Vier Buchstaben lang ist der Titel der Fotoserie, die aktuell im Marstallcafé ausgestellt ist. „NBSW“ – nonbinary sex worker – bezeichnet Sexarbeiter:innen, die außerhalb binärer Vorstellungen von Geschlecht leben und arbeiten. Die Fotografin Meret Eberl im Gespräch
Meret Eberl hat kürzlich ihr Studium der Fotografie an der Ostkreuzschule, einer Kunsthochschule mit dem Schwerpunkt Analogfotografie, in Berlin abgeschlossen. Für ihre Abschlussarbeit begleitete die 24-jährige Fotografin über zwei Jahre lang nicht-binäre Sexarbeiter:innen in Berlin und hielt sie in einer monumentalen Porträtserie fest. „NBSW“ war ab Mai im Rahmen des diesjährigen Heidelberger Queer Festivals im Marstallcafé in Heidelberg zu sehen. Für ihre künstlerische Arbeit wurde Meret Eberl dieses Jahr für den renommierten August-Sander-Preis nominiert.
Wie hast du den Weg zur Fotografie gefunden?
Zur Fotografie bin ich vor allem durch das analoge Fotografieren gekommen. Ich hatte wie die meisten anderen Kinder früher eine Knippskamera, das fand ich damals total toll.

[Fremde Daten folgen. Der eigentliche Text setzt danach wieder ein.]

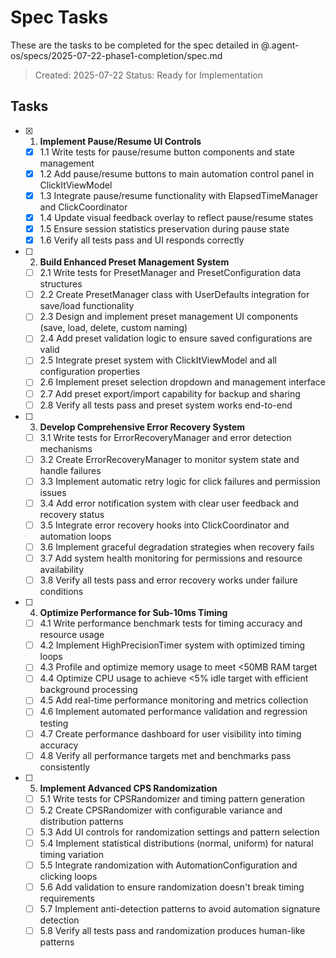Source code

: # Spec Tasks

These are the tasks to be completed for the spec detailed in @.agent-os/specs/2025-07-22-phase1-completion/spec.md

> Created: 2025-07-22
> Status: Ready for Implementation

## Tasks

- [x] 1. **Implement Pause/Resume UI Controls**
  - [x] 1.1 Write tests for pause/resume button components and state management
  - [x] 1.2 Add pause/resume buttons to main automation control panel in ClickItViewModel
  - [x] 1.3 Integrate pause/resume functionality with ElapsedTimeManager and ClickCoordinator
  - [x] 1.4 Update visual feedback overlay to reflect pause/resume states
  - [x] 1.5 Ensure session statistics preservation during pause state
  - [x] 1.6 Verify all tests pass and UI responds correctly

- [ ] 2. **Build Enhanced Preset Management System**
  - [ ] 2.1 Write tests for PresetManager and PresetConfiguration data structures
  - [ ] 2.2 Create PresetManager class with UserDefaults integration for save/load functionality
  - [ ] 2.3 Design and implement preset management UI components (save, load, delete, custom naming)
  - [ ] 2.4 Add preset validation logic to ensure saved configurations are valid
  - [ ] 2.5 Integrate preset system with ClickItViewModel and all configuration properties
  - [ ] 2.6 Implement preset selection dropdown and management interface
  - [ ] 2.7 Add preset export/import capability for backup and sharing
  - [ ] 2.8 Verify all tests pass and preset system works end-to-end

- [ ] 3. **Develop Comprehensive Error Recovery System**
  - [ ] 3.1 Write tests for ErrorRecoveryManager and error detection mechanisms
  - [ ] 3.2 Create ErrorRecoveryManager to monitor system state and handle failures
  - [ ] 3.3 Implement automatic retry logic for click failures and permission issues
  - [ ] 3.4 Add error notification system with clear user feedback and recovery status
  - [ ] 3.5 Integrate error recovery hooks into ClickCoordinator and automation loops
  - [ ] 3.6 Implement graceful degradation strategies when recovery fails
  - [ ] 3.7 Add system health monitoring for permissions and resource availability
  - [ ] 3.8 Verify all tests pass and error recovery works under failure conditions

- [ ] 4. **Optimize Performance for Sub-10ms Timing**
  - [ ] 4.1 Write performance benchmark tests for timing accuracy and resource usage
  - [ ] 4.2 Implement HighPrecisionTimer system with optimized timing loops
  - [ ] 4.3 Profile and optimize memory usage to meet <50MB RAM target
  - [ ] 4.4 Optimize CPU usage to achieve <5% idle target with efficient background processing
  - [ ] 4.5 Add real-time performance monitoring and metrics collection
  - [ ] 4.6 Implement automated performance validation and regression testing
  - [ ] 4.7 Create performance dashboard for user visibility into timing accuracy
  - [ ] 4.8 Verify all performance targets met and benchmarks pass consistently

- [ ] 5. **Implement Advanced CPS Randomization**
  - [ ] 5.1 Write tests for CPSRandomizer and timing pattern generation
  - [ ] 5.2 Create CPSRandomizer with configurable variance and distribution patterns
  - [ ] 5.3 Add UI controls for randomization settings and pattern selection
  - [ ] 5.4 Implement statistical distributions (normal, uniform) for natural timing variation
  - [ ] 5.5 Integrate randomization with AutomationConfiguration and clicking loops
  - [ ] 5.6 Add validation to ensure randomization doesn't break timing requirements
  - [ ] 5.7 Implement anti-detection patterns to avoid automation signature detection
  - [ ] 5.8 Verify all tests pass and randomization produces human-like patterns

Das Interesse an Fotografie kam dann mit ungefähr 17, als ich die analoge Kamera meiner Eltern gefunden habe. Ich habe mich für ein Studium an der Ostkreuzschule in Berlin entschieden, dort liegt der Schwerpunkt vor allem auf dem Handwerklichen. Das hat mich in den Bann gezogen. Das langsame Arbeiten, das Warten müssen.
In deinen früheren Arbeiten ging es oft um Personen aus deinem engeren Umfeld, in deiner neuen Arbeit „NBSW“ hast du dich mit Sexarbeit beschäftigt, wie kam es dazu?
Zu Beginn des Studiums fotografiert man, was einem selbst ahe ist. Darum wollte ich für meine Abschlussarbeit bewusst den Sprung ins Unbekannte wagen. Ich wollte mir selbst beweisen, dass ich das kann.
In „NBSW“ begegnen uns Sexarbeiter:innen, aber auch Landschaften und Interieurs. Welche Verbindungen haben diese Orte zu den Menschen?
Ursprünglich war „NBSW“ als reine Porträtserie gedacht. Während der Arbeit hat sich bei mir der Wunsch entwickelt, nicht nur Porträts zu zeigen. Mich haben die Prozesse interessiert: wie ist es vor der Arbeit, während der Arbeit, nach der Arbeit? An welchen Orten findet die Arbeit statt? Es war klar, ich kann nicht in die Schutzräume eindringen, ich kann nicht den realen Park zeigen oder die reale private Wohnung, in der gearbeitet wird. Ich habe versucht, stimmungsvolle Orte zu finden, die das nachempfinden. Ich wollte Orte zeigen, wo niemand zu sehen ist, aber trotzdem eine Geschichte oder eine Begegnung erzählt wird.
Das heißt, die Orte sind von dir ausgesucht?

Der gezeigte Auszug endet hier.